When my coach recently asked this I confidently said no. A couple of weeks later, as I was watering the garden, it hit me – I’d been in total denial. I absolutely did have a pattern of setting myself up for failure; I just wasn’t able to see this through the haze of my high-expectations, e.g. ‘I’m not setting myself up for failure, obviously I should be able to do x, y. z.’
It’s so tempting when we set out to make positive changes in our lives to think we have to go for it 100%. All or nothing. Now or never. And it has to be ALL right NOW. Total revolution, dramatic sweeping change. Sounds exciting right? My pitta constitution loves this sort of thing. I want to start writing out elaborate plans around what this amazing new life is going to look like. Clear-cut rules about what I will and wont do. I will never eat sugar again, from tomorrow it’ll be pure green juice and salad, everything will be wholesome and nutritious and I will feel amazing and well nourished.
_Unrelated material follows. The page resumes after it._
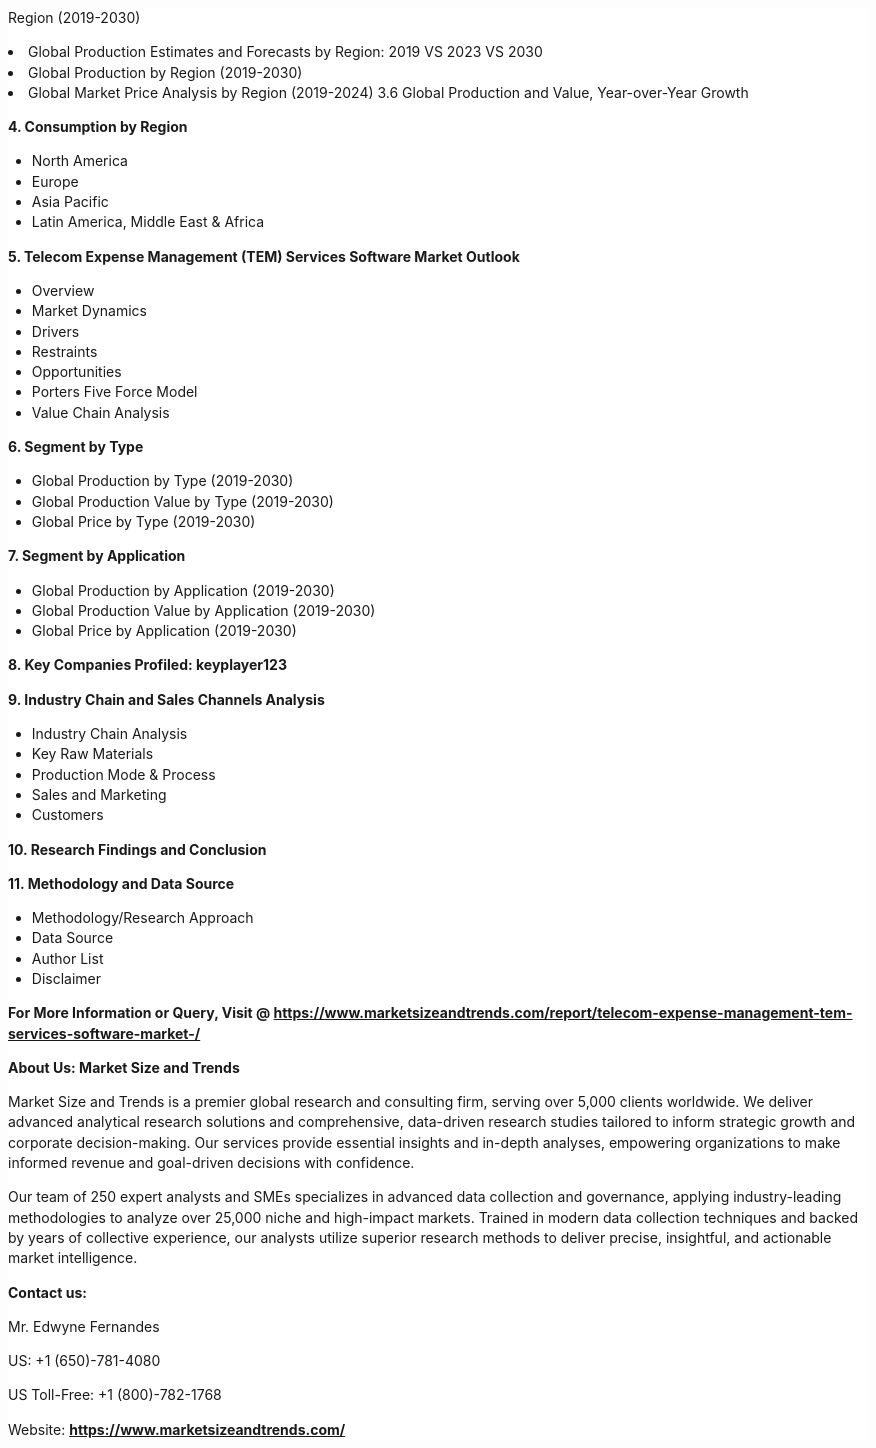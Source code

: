 Region (2019-2030)</li><li>Global Production Estimates and Forecasts by Region: 2019 VS 2023 VS 2030</li><li>Global Production by Region (2019-2030)</li><li>Global Market Price Analysis by Region (2019-2024) 3.6 Global Production and Value, Year-over-Year Growth</li></ul><p><strong>4. Consumption by Region</strong></p><ul><li>North America</li><li>Europe</li><li>Asia Pacific</li><li>Latin America, Middle East &amp; Africa</li></ul><p><strong>5. Telecom Expense Management (TEM) Services Software Market Outlook</strong></p><ul><li>Overview</li><li>Market Dynamics</li><li>Drivers</li><li>Restraints</li><li>Opportunities</li><li>Porters Five Force Model</li><li>Value Chain Analysis&nbsp;</li></ul><p><strong>6. Segment by Type</strong></p><ul><li>Global Production by Type (2019-2030)</li><li>Global Production Value by Type (2019-2030)</li><li>Global Price by Type (2019-2030)</li></ul><p><strong>7. Segment by Application</strong></p><ul><li>Global Production by Application (2019-2030)</li><li>Global Production Value by Application (2019-2030)</li><li>Global Price by Application (2019-2030)</li></ul><p><strong>8. Key Companies Profiled: keyplayer123</strong></p><p><strong>9. Industry Chain and Sales Channels Analysis</strong></p><ul><li>Industry Chain Analysis</li><li>Key Raw Materials</li><li>Production Mode &amp; Process</li><li>Sales and Marketing</li><li>Customers</li></ul><p><strong>10. Research Findings and Conclusion</strong></p><p><strong>11. Methodology and Data Source</strong></p><ul><li>Methodology/Research Approach</li><li>Data Source</li><li>Author List</li><li>Disclaimer</li></ul></p><p><strong>For More Information or Query, Visit @ <a href="https://www.marketsizeandtrends.com/report/telecom-expense-management-tem-services-software-market-/">https://www.marketsizeandtrends.com/report/telecom-expense-management-tem-services-software-market-/</a></strong></p><p><strong>About Us: Market Size and Trends</strong></p><p>Market Size and Trends is a premier global research and consulting firm, serving over 5,000 clients worldwide. We deliver advanced analytical research solutions and comprehensive, data-driven research studies tailored to inform strategic growth and corporate decision-making. Our services provide essential insights and in-depth analyses, empowering organizations to make informed revenue and goal-driven decisions with confidence.</p><p>Our team of 250 expert analysts and SMEs specializes in advanced data collection and governance, applying industry-leading methodologies to analyze over 25,000 niche and high-impact markets. Trained in modern data collection techniques and backed by years of collective experience, our analysts utilize superior research methods to deliver precise, insightful, and actionable market intelligence.</p><p><strong>Contact us:</strong></p><p>Mr. Edwyne Fernandes</p><p>US: +1 (650)-781-4080</p><p>US Toll-Free: +1 (800)-782-1768</p><p>Website: <strong><a href="https://www.marketsizeandtrends.com/">https://www.marketsizeandtrends.com/</a></strong></p>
The problem is we’re wired to resist big, sweeping change. Even if it’s positive, our nervous system finds it scary. When we’re afraid our stress response is triggered. The amygdala part of our brain, the part that sets us off into fight, flight or freeze mode, doesn’t want us doing anything too different, too outside the safety of familiarity and our comfort zone, It’s trying to keep us safe but hijacking our best intentions in the process.
The key to bypass the stress response and ensure you’re able to follow through to see lasting change and epic results is to not bite off more than you can chew. I know that doesn’t sound very exciting, but that’s the point. Your nervous system stays chillaxed meaning you can keep moving forwards in the right direction, one small step at a time. You can achieve great and grandiose things, but break it down into tiny manageable chunks.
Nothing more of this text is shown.